Locate the word "ImplementedEvents" in the data below, then copy every line that holds it.

**Recorded data**:
== Segment start ==

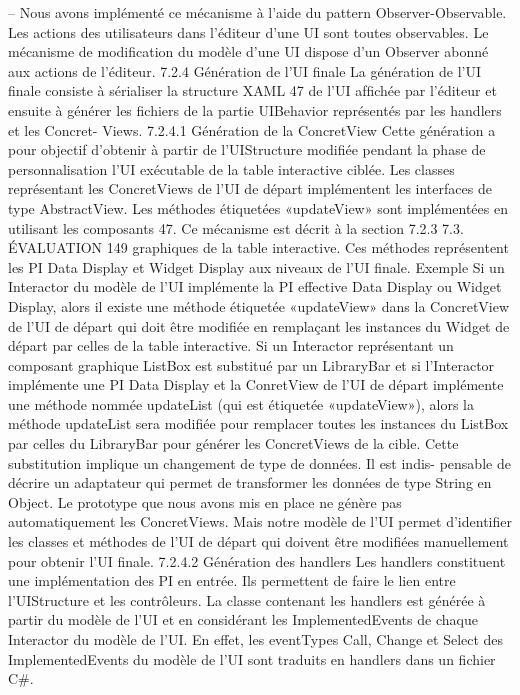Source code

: \documentclass{article}
\begin{document}
– Nous avons implémenté ce mécanisme à l’aide du pattern Observer-Observable. Les actions
des utilisateurs dans l’éditeur d’une UI sont toutes observables. Le mécanisme de modiﬁcation
du modèle d’une UI dispose d’un Observer abonné aux actions de l’éditeur.
7.2.4
Génération de l’UI ﬁnale
La génération de l’UI ﬁnale consiste à sérialiser la structure XAML 47 de l’UI afﬁchée par l’éditeur
et ensuite à générer les ﬁchiers de la partie UIBehavior représentés par les handlers et les Concret-
Views.
7.2.4.1
Génération de la ConcretView
Cette génération a pour objectif d’obtenir à partir de l’UIStructure modiﬁée pendant la phase de
personnalisation l’UI exécutable de la table interactive ciblée.
Les classes représentant les ConcretViews de l’UI de départ implémentent les interfaces de type
AbstractView. Les méthodes étiquetées «updateView» sont implémentées en utilisant les composants
47. Ce mécanisme est décrit à la section 7.2.3
7.3. ÉVALUATION
149
graphiques de la table interactive. Ces méthodes représentent les PI Data Display et Widget Display
aux niveaux de l’UI ﬁnale.
Exemple
Si un Interactor du modèle de l’UI implémente la PI effective Data Display ou Widget
Display, alors il existe une méthode étiquetée «updateView» dans la ConcretView de l’UI de départ
qui doit être modiﬁée en remplaçant les instances du Widget de départ par celles de la table interactive.
Si un Interactor représentant un composant graphique ListBox est substitué par un LibraryBar
et si l’Interactor implémente une PI Data Display et la ConretView de l’UI de départ implémente
une méthode nommée updateList (qui est étiquetée «updateView»), alors la méthode updateList sera
modiﬁée pour remplacer toutes les instances du ListBox par celles du LibraryBar pour générer les
ConcretViews de la cible. Cette substitution implique un changement de type de données. Il est indis-
pensable de décrire un adaptateur qui permet de transformer les données de type String en Object.
Le prototype que nous avons mis en place ne génère pas automatiquement les ConcretViews. Mais
notre modèle de l’UI permet d’identiﬁer les classes et méthodes de l’UI de départ qui doivent être
modiﬁées manuellement pour obtenir l’UI ﬁnale.
7.2.4.2
Génération des handlers
Les handlers constituent une implémentation des PI en entrée. Ils permettent de faire le lien entre
l’UIStructure et les contrôleurs.
La classe contenant les handlers est générée à partir du modèle de l’UI et en considérant les
ImplementedEvents de chaque Interactor du modèle de l’UI. En effet, les eventTypes Call, Change et
Select des ImplementedEvents du modèle de l’UI sont traduits en handlers dans un ﬁchier C#.
\end{document}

== Segment end ==

**Answer to this problem**:
ImplementedEvents de chaque Interactor du modèle de l’UI. En effet, les eventTypes Call, Change et
Select des ImplementedEvents du modèle de l’UI sont traduits en handlers dans un ﬁchier C#.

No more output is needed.